Advances in technology and a stronger emphasis on work-life balance have made working remotely more commonplace for all sorts of businesses. However, supervising a work from home employee can be a unique challenge. Here are four key tips on how to be prepared for the new working situation.
1. Setting Expectations
Remote jobs vary from business to business. In some cases, hours are set in stone, while others involve projects that can be done at any time of the day. Before allowing an employee to work remotely, it is vital that both the employee and manager understand how many hours will be worked and how they will be recorded. This may require keeping time records or checking in on an employee daily to ensure they meet availability standards, as well as designing a communication system in which the employee can report and request time off.
2. Building Communication
When managing a work from home employee, it can be easy to simply rely on emails or instant messages to communicate back and forth. However, nothing replaces the in-person meeting for updating status reports, building manager-to-worker relationships, ensuring that employees are on the same page, or giving worker feedback. Instead of conveying important communication via the impersonal email, hold regularly scheduled meetings. This can be done through phone calls, video conferences, or even regular visits in-person.
3. Forget Micromanaging
Micromanaging, or not giving employees sufficient autonomy, is extremely common for managers of remote employees. The problem is that it conveys a level of mistrust to the employee. Instead of virtually looking over the work from home employee’s shoulder, instead give the worker the space to build their own work system. This includes trusting that their hours are spent effectively regardless of what time of day the employee completes the project.
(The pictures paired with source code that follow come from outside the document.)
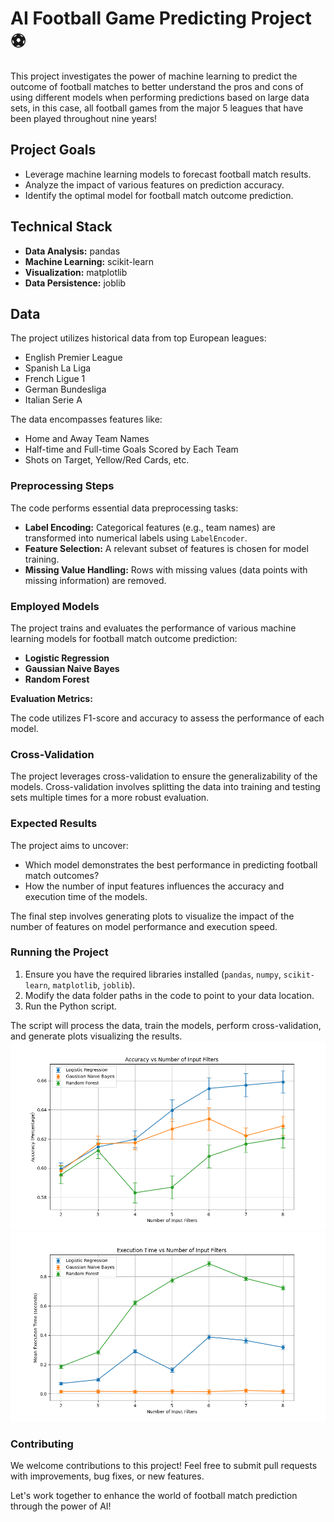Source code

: # AI Football Game Predicting Project  ⚽️ 

This project investigates the power of machine learning to predict the outcome of football matches to better understand the pros and cons of using different models when performing predictions based on large data sets, in this case, all football games from the major 5 leagues that have been played throughout nine years! 

## Project Goals

* Leverage machine learning models to forecast football match results.
* Analyze the impact of various features on prediction accuracy.
* Identify the optimal model for football match outcome prediction.

## Technical Stack

* **Data Analysis:** pandas
* **Machine Learning:** scikit-learn
* **Visualization:** matplotlib
* **Data Persistence:** joblib

## Data

The project utilizes historical data from top European leagues:

* English Premier League
* Spanish La Liga
* French Ligue 1
* German Bundesliga
* Italian Serie A

The data encompasses features like:

* Home and Away Team Names
* Half-time and Full-time Goals Scored by Each Team
* Shots on Target, Yellow/Red Cards, etc.

### Preprocessing Steps

The code performs essential data preprocessing tasks:

* **Label Encoding:** Categorical features (e.g., team names) are transformed into numerical labels using `LabelEncoder`.
* **Feature Selection:** A relevant subset of features is chosen for model training.
* **Missing Value Handling:**  Rows with missing values (data points with missing information) are removed. 

### Employed Models

The project trains and evaluates the performance of various machine learning models for football match outcome prediction:

* **Logistic Regression**
* **Gaussian Naive Bayes**
* **Random Forest**

**Evaluation Metrics:**

The code utilizes F1-score and accuracy to assess the performance of each model.

### Cross-Validation

The project leverages cross-validation to ensure the generalizability of the models. Cross-validation involves splitting the data into training and testing sets multiple times for a more robust evaluation.

### Expected Results

The project aims to uncover:

* Which model demonstrates the best performance in predicting football match outcomes?
* How the number of input features influences the accuracy and execution time of the models.

The final step involves generating plots to visualize the impact of the number of features on model performance and execution speed.

### Running the Project

1. Ensure you have the required libraries installed (`pandas`, `numpy`, `scikit-learn`, `matplotlib`, `joblib`).
2. Modify the data folder paths in the code to point to your data location.
3. Run the Python script.

The script will process the data, train the models, perform cross-validation, and generate plots visualizing the results.
![Picture shows the accuracy vs number of features graph](https://github.com/AleksandarDzudzevic/AI_FootballGamePredictor/blob/test/Figure_1.png)
![Picture shows the time vs number of features graph](https://github.com/AleksandarDzudzevic/AI_FootballGamePredictor/blob/test/Figure_2.png)

### Contributing

We welcome contributions to this project! Feel free to submit pull requests with improvements, bug fixes, or new features. 

Let's work together to enhance the world of football match prediction through the power of AI!  
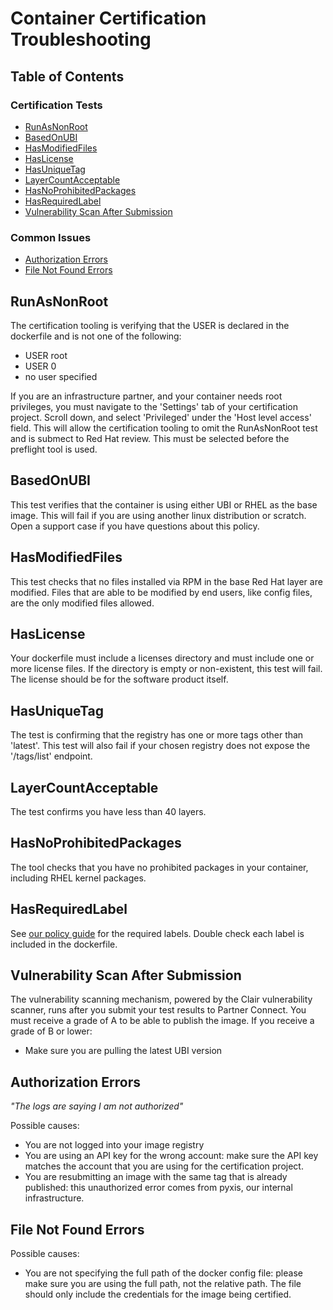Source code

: # Container Certification Troubleshooting

## Table of Contents

### Certification Tests

* [RunAsNonRoot](#runasnonroot)
* [BasedOnUBI](#basedonubi)
* [HasModifiedFiles](#hasmodifiedfiles)
* [HasLicense](#haslicense)
* [HasUniqueTag](#hasuniquetag)
* [LayerCountAcceptable](#layercountacceptable)
* [HasNoProhibitedPackages](#hasnoprohibitedpackages)
* [HasRequiredLabel](#hasrequiredlabel)
* [Vulnerability Scan After Submission](#vulnerabilityscanner)

### Common Issues
* [Authorization Errors](#authorizationerrors)
* [File Not Found Errors](#filenotfound)

## <a id="runasnonroot"></a>RunAsNonRoot
The certification tooling is verifying that the USER is declared in the dockerfile and is not one of the following:
- USER root
- USER 0
- no user specified
  
If you are an infrastructure partner, and your container needs root privileges, you must navigate to the 'Settings' tab of your certification project. Scroll down, and select 'Privileged' under the 'Host level access' field. This will allow the certification tooling to omit the RunAsNonRoot test and is submect to Red Hat review. This must be selected before the preflight tool is used.
  
## <a id="basedonubi"></a>BasedOnUBI
This test verifies that the container is using either UBI or RHEL as the base image. This will fail if you are using another linux distribution or scratch. Open a support case if you have questions about this policy.

## <a id="hasmodifiedfiles"></a>HasModifiedFiles
This test checks that no files installed via RPM in the base Red Hat layer are modified. Files that are able to be modified by end users, like config files, are the only modified files allowed.
  
## <a id="haslicense"></a>HasLicense
Your dockerfile must include a licenses directory and must include one or more license files. If the directory is empty or non-existent, this test will fail. The license should be for the software product itself.
  
## <a id="hasuniquetag"></a>HasUniqueTag
The test is confirming that the registry has one or more tags other than 'latest'. This test will also fail if your chosen registry does not expose the '/tags/list' endpoint.
  
## <a id="layercountacceptable"></a>LayerCountAcceptable
 The test confirms you have less than 40 layers.
  
## <a id="hasnoprohibitedpackages"></a>HasNoProhibitedPackages
 The tool checks that you have no prohibited packages in your container, including RHEL kernel packages.
  
## <a id="hasrequiredlabel"></a>HasRequiredLabel
See [our policy guide](https://access.redhat.com/documentation/en-us/red_hat_openshift_certification/4.9/html-single/red_hat_openshift_software_certification_policy_guide/index#:~:text=Chapter%C2%A02.%C2%A0Requirements%20for%20container%20images) for the required labels. Double check each label is included in the dockerfile. 
  
## <a id="vulnerabilityscanner"></a>Vulnerability Scan After Submission
The vulnerability scanning mechanism, powered by the Clair vulnerability scanner, runs after you submit your test results to Partner Connect. You must receive a grade of A to be able to publish the image. If you receive a grade of B or lower:
- Make sure you are pulling the latest UBI version

## <a id="authorizationerrors"></a>Authorization Errors
  <i>"The logs are saying I am not authorized"</i>

Possible causes:
  - You are not logged into your image registry 
  - You are using an API key for the wrong account: make sure the API key matches the account that you are using for the certification project.
  - You are resubmitting an image with the same tag that is already published: this unauthorized error comes from pyxis, our internal infrastructure.

## <a id="filenotfound"></a>File Not Found Errors
Possible causes:
  - You are not specifying the full path of the docker config file: please make sure you are using the full path, not the relative path. The file should only include the credentials for the image being certified.
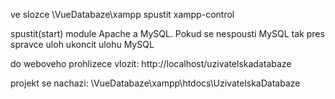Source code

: ve slozce \VueDatabaze\xampp spustit xampp-control 

spustit(start) module Apache a MySQL. Pokud se nespousti MySQL tak pres spravce uloh ukoncit ulohu MySQL

do weboveho prohlizece vlozit: http://localhost/uzivatelskadatabaze

projekt se nachazi: \VueDatabaze\xampp\htdocs\UzivatelskaDatabaze
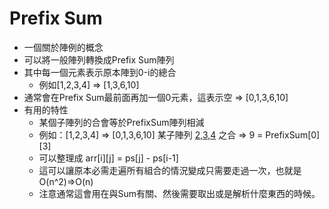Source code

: # Prefix Sum
* 一個關於陣例的概念
* 可以將一般陣列轉換成Prefix Sum陣列
* 其中每一個元素表示原本陣到0-i的總合
    * 例如[1,2,3,4] => [1,3,6,10]
* 通常會在Prefix Sum最前面再加一個0元素，這表示空 => [0,1,3,6,10]
* 有用的特性
    * 某個子陣列的合會等於PrefixSum陣列相減
    * 例如：[1,2,3,4] => [0,1,3,6,10]
        某子陣列 [2,3,4](arr[1][3]) 之合 => 9
        = PrefixSum[0][3]
    * 可以整理成 arr[i][j] = ps[j] - ps[i-1]
    * 這可以讓原本必需走遍所有組合的情況變成只需要走過一次，也就是O(n^2)=>O(n)
    * 注意通常這會用在與Sum有關、然後需要取出或是解析什麼東西的時候。
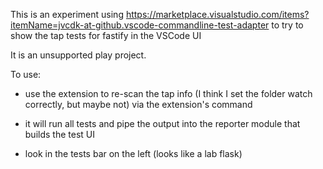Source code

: This is an experiment using 
https://marketplace.visualstudio.com/items?itemName=jvcdk-at-github.vscode-commandline-test-adapter
to try to show the tap tests for fastify in the VSCode UI

It is an unsupported play project.

To use:

- use the extension to re-scan the tap info (I think I set the folder watch correctly, 
  but maybe not) via the extension's command

- it will run all tests and pipe the output into the reporter module that builds the 
  test UI

- look in the tests bar on the left (looks like a lab flask)
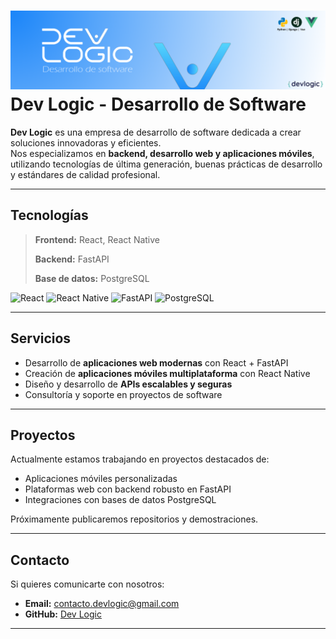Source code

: # ![Logo](bannerdev.png) Dev Logic - Desarrollo de Software

**Dev Logic** es una empresa de desarrollo de software dedicada a crear soluciones innovadoras y eficientes.  
Nos especializamos en **backend, desarrollo web y aplicaciones móviles**, utilizando tecnologías de última generación, buenas prácticas de desarrollo y estándares de calidad profesional.

---

## Tecnologías

> <p><strong>Frontend:</strong> React, React Native</p>  
> <p><strong>Backend:</strong> FastAPI</p>  
> <p><strong>Base de datos:</strong> PostgreSQL</p>  

<p>
  <img src="https://img.shields.io/badge/React-18-blue?logo=react&logoColor=white" alt="React" />
  <img src="https://img.shields.io/badge/React%20Native-0.73-61DAFB?logo=react&logoColor=black" alt="React Native" />
  <img src="https://img.shields.io/badge/FastAPI-0.110-009688?logo=fastapi&logoColor=white" alt="FastAPI" />
  <img src="https://img.shields.io/badge/PostgreSQL-16-blue?logo=postgresql&logoColor=white" alt="PostgreSQL" />
</p>

---

## Servicios

- Desarrollo de **aplicaciones web modernas** con React + FastAPI  
- Creación de **aplicaciones móviles multiplataforma** con React Native  
- Diseño y desarrollo de **APIs escalables y seguras**  
- Consultoría y soporte en proyectos de software  

---

## Proyectos

Actualmente estamos trabajando en proyectos destacados de:  
- Aplicaciones móviles personalizadas  
- Plataformas web con backend robusto en FastAPI  
- Integraciones con bases de datos PostgreSQL  

Próximamente publicaremos repositorios y demostraciones.

---

## Contacto

Si quieres comunicarte con nosotros:  
- **Email:** contacto.devlogic@gmail.com  
- **GitHub:** [Dev Logic](https://github.com/Dev-Logic-Desarrollo-de-software)  

---

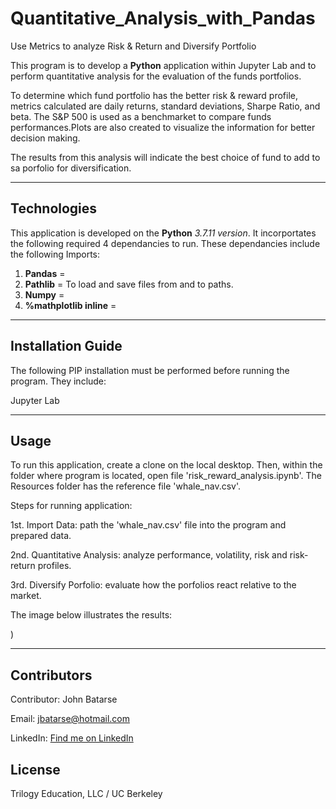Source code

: # Quantitative_Analysis_with_Pandas
Use Metrics to analyze Risk & Return and Diversify Portfolio

This program is to develop a **Python** application within Jupyter Lab and to perform quantitative analysis for the evaluation of the funds portfolios.

To determine which fund portfolio has the better risk & reward profile, metrics calculated are daily returns, standard deviations, Sharpe Ratio, and beta. The S&P 500 is used as a benchmarket to compare funds performances.Plots are also created to visualize the information for better decision making.

The results from this analysis will indicate the best choice of fund to add to sa porfolio for diversification.

---

## Technologies

This application is developed on the **Python** *3.7.11 version*. It incorportates the following required 4 dependancies to run. These dependancies include the following Imports:

1. **Pandas** = 
2. **Pathlib** = To load and save files from and to paths.
3. **Numpy** = 
4. **%mathplotlib inline** =

---

## Installation Guide

The following PIP installation must be performed before running the program. They include:

Jupyter Lab


---

## Usage

To run this application, create a clone on the local desktop. Then, within the folder where program is located, open file 'risk_reward_analysis.ipynb'. The Resources folder has the reference file 'whale_nav.csv'. 

Steps for running application:

1st. Import Data: path the 'whale_nav.csv' file into the program and prepared data.

2nd. Quantitative Analysis: analyze performance, volatility, risk and risk-return profiles.

3rd. Diversify Porfolio: evaluate how the porfolios react relative to the market.




The image below illustrates the results:

![<alt text>](<"Screen Shot 2022-01-29 at 7.34.23 AM.png">))


---

## Contributors

Contributor: John Batarse  

Email: jbatarse@hotmail.com

LinkedIn: [Find me on LinkedIn](<https://www.linkedin.com/in/john-a-batarse-760a26116/>)


## License

Trilogy Education, LLC / UC Berkeley
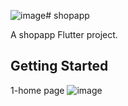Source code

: ![image](https://github.com/Ibrahimnasser2/shopapp/assets/85452585/b585a62a-25c8-442c-b63f-11d3170488c9)# shopapp

A shopapp Flutter project.

## Getting Started
1-home page
   ![image](https://github.com/Ibrahimnasser2/shopapp/assets/85452585/266fb657-de4b-4756-be5d-38170c255081)

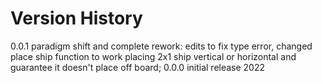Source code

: # Version History

0.0.1 paradigm shift and complete rework: edits to fix type error, changed place ship function to work placing 2x1 ship vertical or horizontal and guarantee it doesn't place off board;
0.0.0 initial release 2022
4. Tracking Goals and Objectives
A work from home employee should be treated just as a regular office worker in that they must have goals, objectives, and projects set for them. Performance objectives work both ways in that it allows a manager to measure success while giving the worker something to aspire to. Communicating and agreeing on these objectives and goals can also help in terms of giving effective and regular feedback to the worker.
Managing Employees No Matter Their Location
Facing the unknown with an employee that is not physically present can be intimidating. However, with some changes to the management style, expectations and work standards, and the performance objectives, managing a work from home employee can be an effective and valuable relationship between the employee and the worker.